Po raz pierwszy w historii naszego samorządu o tym, czy jest szansa na reaktywację szczecińskiego zakładu stoczniowego będą debatować radni miejscy i wojewódzcy.
- Podczas sesji wstępną koncepcję zagospodarowania stoczni ma przedstawić właściciel terenów Towarzystwo Finansowe Silesia - mówi przewodniczący sejmiku Marek Tałasiewicz.
Były senator Prawa i Sprawiedliwości Krzysztof Zaremba uważa, że na sesji nie dowiemy się nic nowego.
Radny SLD Dariusz Wieczorek chce, aby to samorząd wreszcie zajął się przyszłością stoczni. - Jeśli rządowe agencje nie potrafią podejmować decyzji w tej sprawie i od czterech lat nic się nie dzieje w tej kwestii, to w naszej ocenie samorząd powinien wziąć sprawy w swoje ręce - uważa Wieczorek.
Przewodniczący sejmiku Marek Tałasiewicz zastrzegł jeszcze przed obradami, że podczas połączonego posiedzenia nie przewiduje się podejmowania uchwał.
Na sesję zaproszenia nie dostała Solidarność. Związkowcy są rozgoryczeni.
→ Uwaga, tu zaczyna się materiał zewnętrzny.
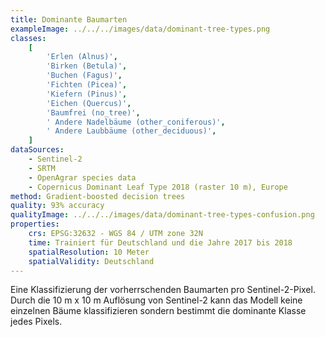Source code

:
 ```yaml
---
title: Dominante Baumarten
exampleImage: ../../../images/data/dominant-tree-types.png
classes:
    [
        'Erlen (Alnus)',
        'Birken (Betula)',
        'Buchen (Fagus)',
        'Fichten (Picea)',
        'Kiefern (Pinus)',
        'Eichen (Quercus)',
        'Baumfrei (no_tree)',
        ' Andere Nadelbäume (other_coniferous)',
        ' Andere Laubbäume (other_deciduous)',
    ]
dataSources:
    - Sentinel-2
    - SRTM
    - OpenAgrar species data
    - Copernicus Dominant Leaf Type 2018 (raster 10 m), Europe
method: Gradient-boosted decision trees
quality: 93% accuracy
qualityImage: ../../../images/data/dominant-tree-types-confusion.png
properties:
    crs: EPSG:32632 - WGS 84 / UTM zone 32N
    time: Trainiert für Deutschland und die Jahre 2017 bis 2018
    spatialResolution: 10 Meter
    spatialValidity: Deutschland
---
```


Eine Klassifizierung der vorherrschenden Baumarten pro Sentinel-2-Pixel. Durch die 10 m x 10 m Auflösung von Sentinel-2 kann das Modell keine einzelnen Bäume klassifizieren sondern bestimmt die dominante Klasse jedes Pixels.
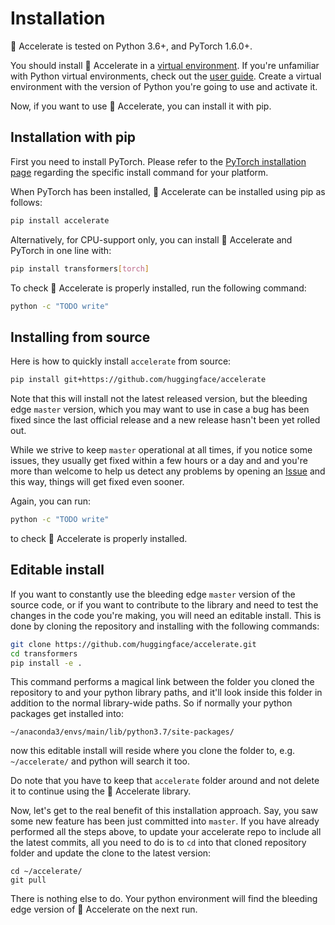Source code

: <!---
Copyright 2021 The HuggingFace Team. All rights reserved.

Licensed under the Apache License, Version 2.0 (the "License");
you may not use this file except in compliance with the License.
You may obtain a copy of the License at

    http://www.apache.org/licenses/LICENSE-2.0

Unless required by applicable law or agreed to in writing, software
distributed under the License is distributed on an "AS IS" BASIS,
WITHOUT WARRANTIES OR CONDITIONS OF ANY KIND, either express or implied.
See the License for the specific language governing permissions and
limitations under the License.
-->

# Installation

🤗 Accelerate is tested on Python 3.6+, and PyTorch 1.6.0+.

You should install 🤗 Accelerate in a [virtual environment](https://docs.python.org/3/library/venv.html). If you're
unfamiliar with Python virtual environments, check out the [user guide](https://packaging.python.org/guides/installing-using-pip-and-virtual-environments/). Create a virtual environment with the version of Python you're going
to use and activate it.

Now, if you want to use 🤗 Accelerate, you can install it with pip.

## Installation with pip

First you need to install PyTorch. Please refer to the
[PyTorch installation page](https://pytorch.org/get-started/locally/#start-locally) regarding the specific install command for your platform.

When PyTorch has been installed, 🤗 Accelerate can be installed using pip as follows:

```bash
pip install accelerate
```

Alternatively, for CPU-support only, you can install 🤗 Accelerate and PyTorch in one line with:

```bash
pip install transformers[torch]
```

To check 🤗 Accelerate is properly installed, run the following command:

```bash
python -c "TODO write"
```

## Installing from source

Here is how to quickly install `accelerate` from source:

```bash
pip install git+https://github.com/huggingface/accelerate
```

Note that this will install not the latest released version, but the bleeding edge `master` version, which you may want to use in case a bug has been fixed since the last official release and a new release hasn't  been yet rolled out.

While we strive to keep `master` operational at all times, if you notice some issues, they usually get fixed within a few hours or a day and and you're more than welcome to help us detect any problems by opening an [Issue](https://github.com/huggingface/accelerate/issues) and this way, things will get fixed even sooner.

Again, you can run:

```bash
python -c "TODO write"
```

to check 🤗 Accelerate is properly installed.

## Editable install

If you want to constantly use the bleeding edge `master` version of the source code, or if you want to contribute to the library and need to test the changes in the code you're making, you will need an editable install. This is done by cloning the repository and installing with the following commands:

``` bash
git clone https://github.com/huggingface/accelerate.git
cd transformers
pip install -e .
```

This command performs a magical link between the folder you cloned the repository to and your python library paths, and it'll look inside this folder in addition to the normal library-wide paths. So if normally your python packages get installed into:
```
~/anaconda3/envs/main/lib/python3.7/site-packages/
```
now this editable install will reside where you clone the folder to, e.g. `~/accelerate/` and python will search it too.

Do note that you have to keep that `accelerate` folder around and not delete it to continue using the 🤗 Accelerate library.

Now, let's get to the real benefit of this installation approach. Say, you saw some new feature has been just committed into `master`. If you have already performed all the steps above, to update your accelerate repo to include all the latest commits, all you need to do is to `cd` into that cloned repository folder and update the clone to the latest version:

```
cd ~/accelerate/
git pull
```

There is nothing else to do. Your python environment will find the bleeding edge version of 🤗 Accelerate on the next run.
Podkreślają jednak, że mają pomysły odbudowy przemysłu okrętowego w Szczecinie, w oparciu o Gryfię oraz specjalny rządowy program.
- Do tego trzeba przekonać rząd - mówi przewodniczący regionalnej Solidarności Mieczysław Jurek. - Podstawa to przekonać premiera i koalicję, że inicjatywa rewitalizacji stoczni to być albo nie być dla Szczecina, bo to w Warszawie mogą być podjęte główne decyzje o finansowaniu tego projektu.
- Specjalna sesja dla wybranych nie przyczyni się do rozwiązania problemu - mówi z przekąsem Jurek. - Widocznie nie jesteśmy panom politykom do niczego potrzebni, oprócz tego, że przymusiliśmy ich do rozmowy na ten temat.
Na sali są: parlamentarzyści m.in. z PO i PiS-u, prezydent Szczecina, przedsiębiorcy i samorządowcy. Początek sesji w nietypowymi miejscu, bo w auli Uniwersytetu Szczecińskiego przy ul. Wielkopolskiej, o godzinie 10.